NVIDIA Parakeet TDT on consumer GPU for long audioThe working configuration for running Parakeet long audio on an 8 GB card: which knobs to turn on, which not to touch, why NVIDIA’s docs do not say it all in one place.
The real boundary of Whisper translationWhisper task=translate is X→English only, cannot do EN→ZH or any non-English target translation. Comparison of three viable paths when you need EN→ZH subtitles.
Chinese ASR engine selection baselineLandscape comparison of FireRedASR-AED / Paraformer / SenseVoice / Whisper-large-v3 / Fun-ASR / FireRedASR2S. AISHELL/WenetSpeech CER + design intent + evaluation pitfalls + 8GB-card integration cost. Desk research; read before benching.
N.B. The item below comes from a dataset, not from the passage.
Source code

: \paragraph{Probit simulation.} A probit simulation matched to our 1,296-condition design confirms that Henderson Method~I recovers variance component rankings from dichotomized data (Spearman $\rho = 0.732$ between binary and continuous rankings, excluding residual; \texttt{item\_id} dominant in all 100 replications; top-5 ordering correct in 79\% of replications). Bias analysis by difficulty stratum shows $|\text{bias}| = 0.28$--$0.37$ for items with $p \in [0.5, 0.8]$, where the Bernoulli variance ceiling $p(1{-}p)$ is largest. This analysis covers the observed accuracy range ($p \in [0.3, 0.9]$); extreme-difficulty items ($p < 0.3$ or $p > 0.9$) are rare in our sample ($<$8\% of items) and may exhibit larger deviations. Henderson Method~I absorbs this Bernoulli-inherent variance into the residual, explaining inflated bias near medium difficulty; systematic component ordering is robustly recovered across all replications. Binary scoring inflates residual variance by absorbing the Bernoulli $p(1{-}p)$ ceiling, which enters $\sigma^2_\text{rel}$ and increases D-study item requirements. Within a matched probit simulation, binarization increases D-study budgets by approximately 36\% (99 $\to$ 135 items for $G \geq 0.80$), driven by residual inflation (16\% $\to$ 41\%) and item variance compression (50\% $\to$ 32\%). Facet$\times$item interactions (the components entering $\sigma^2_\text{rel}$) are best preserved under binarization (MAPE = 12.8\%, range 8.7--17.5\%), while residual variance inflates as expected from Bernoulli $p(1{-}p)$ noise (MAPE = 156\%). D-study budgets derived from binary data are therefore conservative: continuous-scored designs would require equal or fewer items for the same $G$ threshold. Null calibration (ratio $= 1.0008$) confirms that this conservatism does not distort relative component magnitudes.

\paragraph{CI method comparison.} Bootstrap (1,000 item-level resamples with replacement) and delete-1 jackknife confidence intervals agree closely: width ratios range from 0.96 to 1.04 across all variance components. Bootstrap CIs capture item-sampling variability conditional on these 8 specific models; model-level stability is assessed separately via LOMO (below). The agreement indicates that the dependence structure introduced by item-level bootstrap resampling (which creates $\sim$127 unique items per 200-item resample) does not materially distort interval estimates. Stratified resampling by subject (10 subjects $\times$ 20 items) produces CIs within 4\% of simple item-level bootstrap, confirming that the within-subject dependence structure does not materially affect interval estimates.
The Whisper ecosystem6 categories, 25+ projects organized: inference engines / distilled models / enhancement layers / streaming / Whisper-style retraining / cross-domain inversions. What aistack should and should not integrate, and what a future product form might use.
  • Each note opens with a TL;DR of three lines or fewer answering “what do I take away from reading this”.
  • Quantities carry units and the machine (“8 GB VRAM @ RTX 4060 Laptop”, not just “twice the memory”).
  • Every reference to upstream docs and community posts must be a link.
  • Each note ends with an Open questions section listing what is not yet confirmed — research notes are not textbooks; admitting unknowns is more credible than pretending omniscience.
  • These notes are authored in English. The Chinese versions under /zh-cn/research/ are translations.